Once again, I am reaching out again to WESU’s closest friends. Everyone receiving this email is connected to WESU in one way or another. Many of you are already volunteers and/or donors. Others reading this email are musicians, artists, activists, politicians, professors, writers, business people, and civil servants, whose views, art, and ideas have been broadcast throughout the Connecticut River Valley, thanks to the WESU airwaves. The remainder of you perhaps won a concert ticket, music CD, or T-shirt from one of the dozens of giveaways WESU offers each year.  Together, we make up the inner circle of WESU listeners and supporters, people who appreciate this unique approach to radio.

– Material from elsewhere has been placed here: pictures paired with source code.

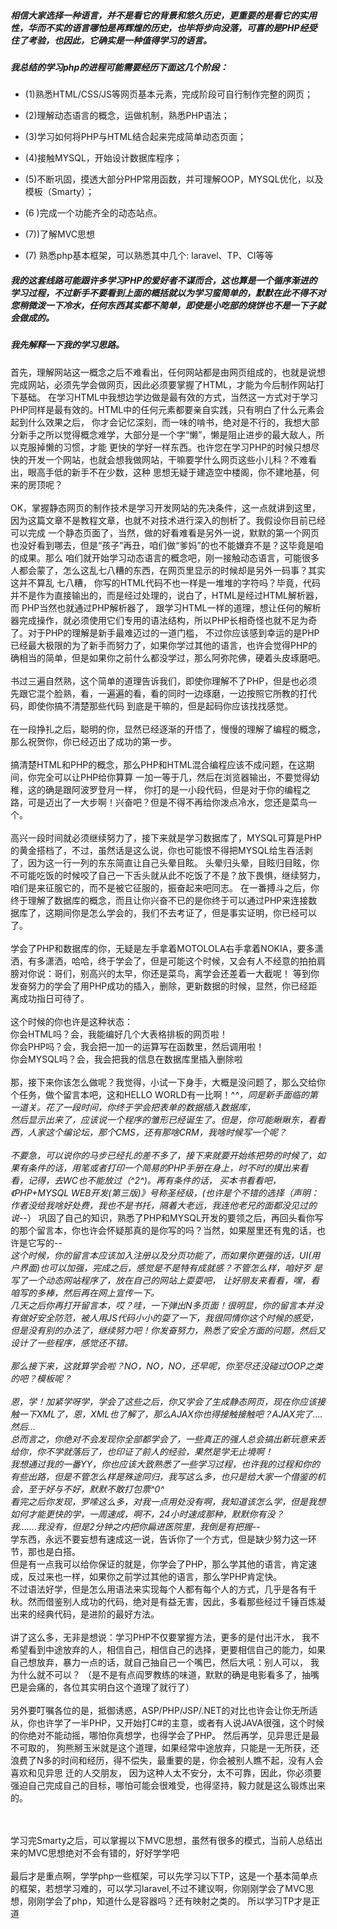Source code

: ##### 相信大家选择一种语言，并不是看它的背景和悠久历史，更重要的是看它的实用性，华而不实的语言哪怕是再辉煌的历史，也毕将步向没落，可喜的是PHP经受住了考验，也因此，它确实是一种值得学习的语言。
##### 我总结的学习php的进程可能需要经历下面这几个阶段：
* (1)熟悉HTML/CSS/JS等网页基本元素，完成阶段可自行制作完整的网页；

* (2)理解动态语言的概念，运做机制，熟悉PHP语法；

* (3)学习如何将PHP与HTML结合起来完成简单动态页面；

* (4)接触MYSQL，开始设计数据库程序；

* (5)不断巩固，摸透大部分PHP常用函数，并可理解OOP，MYSQL优化，以及模板（Smarty）；

* (6 )完成一个功能齐全的动态站点。

* (7))了解MVC思想

* (7) 熟悉php基本框架，可以熟悉其中几个: laravel、TP、CI等等

##### 我的这套线路可能跟许多学习PHP的爱好者不谋而合，这也算是一个循序渐进的学习过程，不过新手不要看到上面的概括就以为学习蛮简单的，默默在此不得不对您稍微泼一下冷水，任何东西其实都不简单，即使是小吃部的烧饼也不是一下子就会做成的。
##### 我先解释一下我的学习思路。
首先，理解网站这一概念之后不难看出，任何网站都是由网页组成的，也就是说想完成网站，必须先学会做网页，因此必须要掌握了HTML，才能为今后制作网站打下基础。
在学习HTML中我想边学边做是最有效的方式，当然这一方式对于学习PHP同样是最有效的。HTML中的任何元素都要亲自实践，只有明白了什么元素会起到什么效果之后，
你才会记忆深刻，而一味的啃书，绝对是不行的，我想大部分新手之所以觉得概念难学，大部分是一个字“懒”，懒是阻止进步的最大敌人，所以克服掉懒的习惯，才能
更快的学好一样东西。也许您在学习PHP的时候只想尽快的开发一个网站，也就会想我做网站，干嘛要学什么网页这些小儿科？不难看出，眼高手低的新手不在少数，这种
思想无疑于建造空中楼阁，你不建地基，何来的房顶呢？
<br />
<br />
OK，掌握静态网页的制作技术是学习开发网站的先决条件，这一点就讲到这里，因为这篇文章不是教程文章，也就不对技术进行深入的刨析了。我假设你目前已经可以完成
一个静态页面了，当然，做的好看难看是另外一说，默默的第一个网页也没好看到哪去，但是“孩子”再丑，咱们做“爹妈”的也不能嫌弃不是？这毕竟是咱的成果。那么
咱们就开始学习动态语言的概念吧，刚一接触动态语言，可能很多人都会蒙了，怎么这乱七八糟的东西，在网页里显示的时候却是另外一码事？其实这并不算乱 七八糟，
你写的HTML代码不也一样是一堆堆的字符吗？毕竟，代码并不是作为直接输出的，而是经过处理的，说白了，HTML是经过HTML解析器，而 PHP当然也就通过PHP解析器了，
跟学习HTML一样的道理，想让任何的解析器完成操作，就必须使用它们专用的语法结构，所以PHP长相奇怪也就不足为奇了。对于PHP的理解是新手最难迈过的一道门槛，
不过你应该感到幸运的是PHP已经最大极限的为了新手而努力了，如果你学过其他的语言，也许会觉得PHP的确相当的简单，但是如果你之前什么都没学过，那么阿弥陀佛，硬着头皮琢磨吧。
<br />
<br />
书过三遍自然熟，这个简单的道理告诉我们，即使你理解不了PHP，但是也必须先跟它混个脸熟，看，一遍遍的看，看的同时一边琢磨，一边按照它所教的打代码，即使你搞不清楚那些代码
到底是干嘛的，但是起码你应该找找感觉。
<br />
<br />
在一段挣扎之后，聪明的你，显然已经逐渐的开悟了，慢慢的理解了编程的概念，那么祝贺你，你已经迈出了成功的第一步。
<br />
<br />
搞清楚HTML和PHP的概念，那么PHP和HTML混合编程应该不成问题，在这期间，你完全可以让PHP给你算算 一加一等于几，然后在浏览器输出，不要觉得幼稚，这的确是跟阿波罗登月一样，
你打的是一小段代码，但是对于你的编程之路，可是迈出了一大步啊！兴奋吧？但是不得不再给你泼点冷水，您还是菜鸟一个。
<br />
<br />
高兴一段时间就必须继续努力了，接下来就是学习数据库了，MYSQL可算是PHP的黄金搭档了，不过，虽然话是这么说，你也可能恨不得把MYSQL给生吞活剥了，因为这一行一列的东东简直让自己头晕目眩。
头晕归头晕，目眩归目眩，你不可能吃饭的时候咬了自己一下舌头就从此不吃饭了不是？放下畏惧，继续努力，咱们是来征服它的，而不是被它征服的，振奋起来吧同志。
在一番搏斗之后，你终于理解了数据库的概念，而且让你兴奋不已的是你终于可以通过PHP来连接数据库了，这期间你是怎么学会的，我们不去考证了，但是事实证明，你已经可以了。
<br />
<br />
学会了PHP和数据库的你，无疑是左手拿着MOTOLOLA右手拿着NOKIA，要多潇洒，有多潇洒，哈哈，终于学会了，但是可能这个时候，又会有人不经意的拍拍肩膀对你说：哥们，别高兴的太早，你还是菜鸟，离学会还差着一大截呢！
等到你发奋努力的学会了用PHP成功的插入，删除，更新数据的时候，显然，你已经距离成功指日可待了。
<br />
<br />
这个时候的你也许是这种状态：
<br />
你会HTML吗？会，我能编好几个大表格排板的网页啦！
<br />
你会PHP吗？会，我会把一加一的运算写在函数里，然后调用啦！
<br />
你会MYSQL吗？会，我会把我的信息在数据库里插入删除啦
<br />
<br />
那，接下来你该怎么做呢？我觉得，小试一下身手，大概是没问题了，那么交给你个任务，做个留言本吧，这和HELLO WORLD有一比啊！^_^，同是新手面临的第一道关。花了一段时间，你终于学会把表单的数据插入数据库，\
然后显示出来了，应该说一个程序的雏形已经诞生了。但是，你可能瞅瞅东，看看西，人家这个编论坛，那个CMS，还有那啥CRM，我啥时候写一个呢？
<br />
<br />
不要急，可以说你的马步已经扎的差不多了，接下来就要开始练把势的时候了，如果有条件的话，用笔或者打印一个简易的PHP手册在身上，时不时的摸出来看看，记得，去WC也不能放过（^2^)。再有条件的话，
买本书看看吧，《PHP+MYSQL WEB开发(第三版)》号称圣经级，(也许是个不错的选择（声明：作者没给我啥好处费，我也不是书托，隔着大老远，我连他老兄的面都没见过的说-_-）
巩固了自己的知识，熟悉了PHP和MYSQL开发的要领之后，再回头看你写的那个留言本，你也许会怀疑那真的是你写的吗？当然，如果屋里还有鬼的话，也许是它写的-_-
<br />
这个时候，你的留言本应该加入注册以及分页功能了，而如果你更强的话，UI(用户界面)也可以加强，完成之后，感觉是不是特有成就感？不管怎么样，咱好歹 是写了一个动态网站程序了，放在自己的网站上耍耍吧，
让好朋友来看看，嘿，看咱写的多棒，然后再在网上宣传一下。
<br />
几天之后你再打开留言本，哎？哇，一下弹出N多页面！很明显，你的留言本并没有做好安全防范，被人用JS代码小小的耍了一下，我很同情你这个时候的感受，但是没有别的办法了，继续努力吧！你发奋努力，熟悉了安全方面的问题，然后又设计了一些程序，感觉还不错。
<br />
<br />
那么接下来，这就算学会啦？NO，NO，NO，还早呢，你至尽还没碰过OOP之类的吧？模板呢？
<br />
<br />
恩，学！加紧学呀学，学会了这些之后，你又学会了生成静态网页，现在你应该接触一下XML了，恩，XML也了解了，那么AJAX你也得接触接触吧？AJAX完了….然后…
<br />
总而言之，你绝对不会发现你全部都学会了，一些真正的强人总会搞出新玩意来丢给你，你不学就落后了，也印证了前人的经验，果然是学无止境啊！
<br />
我想通过我的一番YY，你也应该大致熟悉了一些学习过程，也许我的过程和你的有些出路，但是不管怎么样是殊途同归，我写这么多，也只是给大家一个借鉴的机会，至于好与不好，默默不敢打包票^0^
<br />
看完之后你发现，罗嗦这么多，对我一点用处没有啊，我知道该怎么学，但是我想如何才能更快的学，一周速成，啊不，24小时速成那种，默默你有没？
<br />
我…….我没有，但是2分钟之内把你扁进医院里，我倒是有把握-_-
<br />
学东西，永远不要妄想有速成这一说，告诉你了一个方式，但是缺少努力这一环节，那也是白搭。
<br />
但是有一点我可以给你保证的就是，你学会了PHP，那么学其他的语言，肯定速成，反过来也一样，如果你之前学过其他的语言，那么学PHP肯定快。
<br />
不过语法好学，但是怎么用语法来实现每个人都有每个人的方式，几乎是各有千秋。然而借鉴别人成功的代码，绝对是有益无害，因此，多看那些经过千锤百炼凝出来的经典代码，是进阶的最好方法。
<br />
<br />
讲了这么多，无非是想说：学习PHP不仅要掌握方法，更多的是付出汗水， 我不希望看到中途放弃的人，相信自己，相信自己的选择，更要相信自己的能力，如果自己想放弃，暴力一点的话，就自己抽自己一个嘴巴，然后大吼：别人可以， 我为什么就不可以？
（是不是有点阎罗教练的味道，默默的确是电影看多了，抽嘴巴是会痛的，各位其实明白这个道理了就行了）
<br />
<br />
另外要叮嘱各位的是，抵御诱惑，ASP/PHP/JSP/.NET的对比也许会让你无所适从，你也许学了一半PHP，又开始打C#的主意，或者有人说JAVA很强，这个时候的你绝对不能动摇，哪怕你真想学，也得学会了PHP。
然后再学，见异思迁是最不可取的， 狗熊掰玉米就是这个道理，如果经常中途放弃，只能是一无所获，还浪费了N多的时间和经历，得不偿失，最重要的是，你会被别人瞧不起，没有人会喜欢和见异思 迁的人交朋友，
因为这种人太不安分，太不可靠，因此，你必须要强迫自己完成自己的目标，哪怕可能会很难受，也得坚持，毅力就是这么锻炼出来的。

<br />
<br />
学习完Smarty之后，可以掌握以下MVC思想，虽然有很多的模式，当前人总结出来的MVC思想绝对不会有错的，好好学学吧

<br />
<br />
最后才是重点啊，学学php一些框架，可以先学习以下TP，这是一个基本简单点的框架，若想学习难的，可以学习laravel,不过不建议啊，你刚刚学会了MVC思想，刚刚学会了php，知道什么是容器吗？还有映射之类的。
所以学习TP才是正道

If you have yet to make your contribution, and you find value and meaning in the service that WESU provides to the many communities we serve, we need your support, now!  Every dollar raised will help ensure that we close our fiscal year with a balanced operating budget in addition to completing our 18 month capital campaign for studio upgrades. I hope you will join the relatively small group of people who sustain this unique radio treasure. Please make your donation online or by sending a check to: WESU Radio 45 Broad St 2nd Fl Middletown, CT 06457.

Please help us keep WESU strong! If you have already given, thank you! If not, remember you can also GIVE ONLINE and LISTEN ONLINE !

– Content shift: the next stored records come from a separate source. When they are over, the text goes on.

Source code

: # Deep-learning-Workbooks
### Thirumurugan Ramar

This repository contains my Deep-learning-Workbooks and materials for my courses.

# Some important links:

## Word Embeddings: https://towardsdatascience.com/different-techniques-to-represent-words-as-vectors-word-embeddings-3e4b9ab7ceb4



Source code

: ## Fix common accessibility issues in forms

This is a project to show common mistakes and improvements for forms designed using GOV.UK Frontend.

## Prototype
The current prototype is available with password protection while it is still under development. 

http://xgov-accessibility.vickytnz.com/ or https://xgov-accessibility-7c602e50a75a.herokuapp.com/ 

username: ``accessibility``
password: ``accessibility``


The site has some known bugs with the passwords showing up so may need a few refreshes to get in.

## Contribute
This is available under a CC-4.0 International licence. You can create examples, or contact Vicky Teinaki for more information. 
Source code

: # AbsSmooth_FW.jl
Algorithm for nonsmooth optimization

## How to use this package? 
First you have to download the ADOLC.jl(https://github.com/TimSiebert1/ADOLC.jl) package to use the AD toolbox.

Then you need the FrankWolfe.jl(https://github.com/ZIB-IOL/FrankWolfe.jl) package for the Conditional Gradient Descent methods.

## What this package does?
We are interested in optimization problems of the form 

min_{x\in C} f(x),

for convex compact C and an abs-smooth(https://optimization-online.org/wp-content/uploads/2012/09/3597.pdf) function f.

Support WESU! 75 Years and Going Strong

Driving away from campus this week, I was surprised that my car radio was playing “Sad-Eyed Lady of the Lowlands.” With your mercury mouth in the missionary times And your eyes like smoke and your prayers like rhymes…. I was brought back to long ago, lots of emotions swirling. I thought, what radio station could possibly be playing a 11 and half minute Bob Dylan song? With your sheet-metal memories of Cannery-Row… I looked down at the radio….88.1 Good old WESU. Should I leave them by your gate Or sad-eyed Lady, should I wait?  The show was Acoustic Blender, and the DJ was playing an extra bonus Dylan birthday set.

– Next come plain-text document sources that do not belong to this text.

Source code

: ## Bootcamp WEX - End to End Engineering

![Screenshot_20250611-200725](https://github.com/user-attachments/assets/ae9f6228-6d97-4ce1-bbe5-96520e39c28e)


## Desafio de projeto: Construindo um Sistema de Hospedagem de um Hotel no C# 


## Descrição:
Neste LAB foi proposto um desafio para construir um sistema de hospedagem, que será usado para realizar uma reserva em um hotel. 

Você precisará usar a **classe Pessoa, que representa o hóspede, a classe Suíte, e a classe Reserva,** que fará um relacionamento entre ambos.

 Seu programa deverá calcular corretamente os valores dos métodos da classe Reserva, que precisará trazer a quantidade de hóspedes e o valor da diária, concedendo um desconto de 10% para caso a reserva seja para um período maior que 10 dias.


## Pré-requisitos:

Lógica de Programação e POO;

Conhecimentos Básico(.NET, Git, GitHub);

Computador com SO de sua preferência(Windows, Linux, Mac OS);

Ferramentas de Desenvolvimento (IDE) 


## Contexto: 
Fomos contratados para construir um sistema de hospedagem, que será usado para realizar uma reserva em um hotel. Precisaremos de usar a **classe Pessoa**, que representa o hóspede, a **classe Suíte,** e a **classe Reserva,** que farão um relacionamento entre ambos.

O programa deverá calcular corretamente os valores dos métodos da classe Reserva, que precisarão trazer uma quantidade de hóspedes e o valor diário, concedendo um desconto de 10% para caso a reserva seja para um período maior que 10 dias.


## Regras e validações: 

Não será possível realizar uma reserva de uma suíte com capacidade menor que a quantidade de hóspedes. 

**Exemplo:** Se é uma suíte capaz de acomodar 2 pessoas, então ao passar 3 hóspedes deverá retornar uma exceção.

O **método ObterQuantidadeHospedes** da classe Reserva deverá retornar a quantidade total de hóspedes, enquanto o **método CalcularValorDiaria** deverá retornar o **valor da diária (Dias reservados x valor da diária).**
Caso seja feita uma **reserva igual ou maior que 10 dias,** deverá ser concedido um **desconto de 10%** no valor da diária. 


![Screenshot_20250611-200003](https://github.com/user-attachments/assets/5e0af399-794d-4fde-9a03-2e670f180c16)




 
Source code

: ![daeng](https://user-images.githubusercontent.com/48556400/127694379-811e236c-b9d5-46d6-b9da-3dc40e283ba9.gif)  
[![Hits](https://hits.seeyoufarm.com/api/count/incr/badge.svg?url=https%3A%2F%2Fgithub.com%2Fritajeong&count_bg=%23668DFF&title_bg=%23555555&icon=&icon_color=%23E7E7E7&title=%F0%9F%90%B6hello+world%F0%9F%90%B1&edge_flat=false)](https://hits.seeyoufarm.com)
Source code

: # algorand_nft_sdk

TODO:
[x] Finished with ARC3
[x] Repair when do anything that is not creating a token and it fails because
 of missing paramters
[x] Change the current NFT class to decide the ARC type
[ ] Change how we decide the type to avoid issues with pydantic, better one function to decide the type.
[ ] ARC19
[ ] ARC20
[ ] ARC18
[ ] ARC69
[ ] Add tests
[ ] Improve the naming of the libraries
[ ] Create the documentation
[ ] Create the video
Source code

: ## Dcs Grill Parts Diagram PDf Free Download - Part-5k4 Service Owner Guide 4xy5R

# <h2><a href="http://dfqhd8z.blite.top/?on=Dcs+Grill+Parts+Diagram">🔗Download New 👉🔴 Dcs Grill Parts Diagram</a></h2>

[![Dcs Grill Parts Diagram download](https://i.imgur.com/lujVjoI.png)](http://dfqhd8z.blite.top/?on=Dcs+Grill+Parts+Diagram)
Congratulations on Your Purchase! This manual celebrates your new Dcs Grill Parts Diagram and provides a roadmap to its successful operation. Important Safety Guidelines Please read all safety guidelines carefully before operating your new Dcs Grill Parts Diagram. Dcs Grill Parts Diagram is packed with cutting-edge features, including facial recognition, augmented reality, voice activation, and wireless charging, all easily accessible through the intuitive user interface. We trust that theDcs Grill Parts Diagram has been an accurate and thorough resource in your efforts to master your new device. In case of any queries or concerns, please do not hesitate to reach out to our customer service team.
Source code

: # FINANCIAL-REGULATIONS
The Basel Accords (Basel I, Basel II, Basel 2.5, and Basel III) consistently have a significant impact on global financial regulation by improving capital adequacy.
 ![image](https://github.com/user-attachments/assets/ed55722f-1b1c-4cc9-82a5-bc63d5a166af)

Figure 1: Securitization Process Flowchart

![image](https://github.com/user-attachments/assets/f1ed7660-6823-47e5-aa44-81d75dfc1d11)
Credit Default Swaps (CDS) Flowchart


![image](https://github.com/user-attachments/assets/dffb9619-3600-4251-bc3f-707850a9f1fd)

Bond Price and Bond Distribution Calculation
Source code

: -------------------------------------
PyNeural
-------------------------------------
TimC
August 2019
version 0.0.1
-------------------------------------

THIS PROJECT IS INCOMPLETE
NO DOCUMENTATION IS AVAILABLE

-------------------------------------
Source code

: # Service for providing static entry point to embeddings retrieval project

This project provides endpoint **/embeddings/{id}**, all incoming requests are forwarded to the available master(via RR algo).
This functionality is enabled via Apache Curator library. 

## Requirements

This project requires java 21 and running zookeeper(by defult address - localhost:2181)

WESU has been serving up surprises for 75 years. Whether it’s avant-garde or bluegrass, alternative news or Middletown events, WESU provides a wonderful contribution to cultural life in central Connecticut. And it’s so cool for our student and community DJs and listeners. Here’s what recent president of the station, Mary Barret ’14, has written for the spring fund drive:

We have been celebrating our landmark birthday, on air, since January with our oral history radio show “Welcome Back” as well as “75 Years Of…,” a program highlighting radio content that wouldn’t likely be heard without stations like WESU. And if you haven’t yet read it, check out the Wesleyan magazine Historical Row column, “WESLEYAN’S UNDERGROUND RADIO STATION,” chronicling the earliest days of radio at WESU.  You can a find links to that article and special 75th anniversary programming and events on our website.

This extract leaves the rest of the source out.